Wednesday 21 December 2011

Even if refugees don't die at sea, Australia can do more

This is the face of a desperate man. This survivor of the recent refugee boat sinking off Indonesia, during which over a hundred people died, is recovering at an Indonesian facility in East Java. If you were in his shoes, you too would hold your head in your hands. You would have left your country because of discrimination, torture, harrassment, overwhelming economic hardship - the types of occurrances we cannot easily picture because they were removed from the social equation here a hundred years ago or more as a result of the gradual liberalisation of Australia and the development of our economy. You would have paid a lot of cash to a travel broker, received your visa to Indonesia, and caught a plane. Once on the other side you would have waited in substandard lodgings until you were told to meet up at a certain place at a certain time, when the boat would be ready. You would go there and crowd yourself onto the wooden vessel anticipating days of illness due to rough sea conditions. Then disaster might strike. It has, again.

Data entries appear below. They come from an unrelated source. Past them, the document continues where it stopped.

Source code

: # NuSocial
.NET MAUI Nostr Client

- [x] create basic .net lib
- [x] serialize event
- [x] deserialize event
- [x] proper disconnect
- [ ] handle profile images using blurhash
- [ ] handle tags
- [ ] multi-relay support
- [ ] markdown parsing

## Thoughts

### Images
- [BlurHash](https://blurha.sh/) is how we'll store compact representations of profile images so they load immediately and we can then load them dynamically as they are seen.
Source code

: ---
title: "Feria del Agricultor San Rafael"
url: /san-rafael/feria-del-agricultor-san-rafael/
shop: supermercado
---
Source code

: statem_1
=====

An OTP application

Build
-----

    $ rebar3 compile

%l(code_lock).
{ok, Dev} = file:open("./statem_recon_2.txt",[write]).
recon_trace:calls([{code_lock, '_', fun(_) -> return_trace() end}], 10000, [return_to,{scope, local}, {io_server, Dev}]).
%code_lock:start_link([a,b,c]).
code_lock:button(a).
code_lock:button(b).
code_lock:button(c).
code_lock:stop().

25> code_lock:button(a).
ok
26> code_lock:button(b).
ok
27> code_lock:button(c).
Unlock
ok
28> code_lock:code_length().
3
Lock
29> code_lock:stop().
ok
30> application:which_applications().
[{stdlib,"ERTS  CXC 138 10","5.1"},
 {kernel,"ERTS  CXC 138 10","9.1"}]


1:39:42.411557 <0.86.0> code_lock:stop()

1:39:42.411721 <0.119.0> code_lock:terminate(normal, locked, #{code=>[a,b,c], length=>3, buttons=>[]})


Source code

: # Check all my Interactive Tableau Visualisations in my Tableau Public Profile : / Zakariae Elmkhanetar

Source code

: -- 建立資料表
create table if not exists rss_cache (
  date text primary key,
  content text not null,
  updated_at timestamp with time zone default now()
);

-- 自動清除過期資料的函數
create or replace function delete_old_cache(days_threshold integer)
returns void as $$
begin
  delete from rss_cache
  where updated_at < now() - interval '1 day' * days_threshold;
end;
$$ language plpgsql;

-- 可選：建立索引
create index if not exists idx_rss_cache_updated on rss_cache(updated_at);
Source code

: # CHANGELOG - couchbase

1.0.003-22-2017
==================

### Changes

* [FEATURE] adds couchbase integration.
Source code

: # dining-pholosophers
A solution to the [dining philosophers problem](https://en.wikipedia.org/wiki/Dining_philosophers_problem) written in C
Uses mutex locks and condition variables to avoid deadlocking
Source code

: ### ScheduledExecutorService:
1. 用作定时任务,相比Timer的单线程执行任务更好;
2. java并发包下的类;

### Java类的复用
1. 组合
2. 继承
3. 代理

The past few days have been drearily unedifying for Australians as politicians have tried to parley this latest crisis - it's only a year since the last dreadful sinking, off Christmas Island - into attempts to promote policy. At least on the Labor side. The Liberals have no working policy since the High Court decided to rule out most of our neighbours as suitable stock yards for the dispossessed. Nauru is impossible just as Malaysia is - unless the law is changed. And Labor has welded its reputation to an offshore processing solution, emulating the Howard government which came before due to pressure from a xenophobic public. Public figures from the Right and the Left have tried to pass blame for the disaster to the other side. While the general public looks on, disgusted, the survivors try to make sense of their losses - many would have lost relatives when the boat sank - and have even blamed Australia for keeping its border open. If the border is open, they say, of course they will try to come.

Australia has no choice but to keep its border open to refugees due to its international committments in regard to the treatment of refugees. But beyond this unarguable fact we are lucky because the number of refugees who try to reach Australia by boat each year is small in any international comparison. We're talking about a couple of thousand people desperate - and brave - enough to hazard the crossing from Indonesia to Australian territorial waters. Compared to what they face at home, being locked up in a detention centre in Australia holds no terrors. But how much easier it would be if refugees who arrived in Australia could simply take possession of a visa and then go to live peacfully - and gratefully! - within the community. How much less intemperate would be the tone of the debate. How much higher would Australia's reputational star rise if this were our solution to a problem that will not go away because the conditions that obtain in the countries of origin are simply not tolerable.

Instead of holding his face in his hands, this man could be holding a hamburger, a doughnut, an apple, a book, a bus pass, a new video, a bottle of milk, a newspaper, a pot of coffee. These things we take for granted. They are cheap and readily accessible in Australia. We are lucky. Let's spread that luck around, make friends, and welcome refugees into our society so that they can be treated like people, and not as though they were just a damned inconvenience.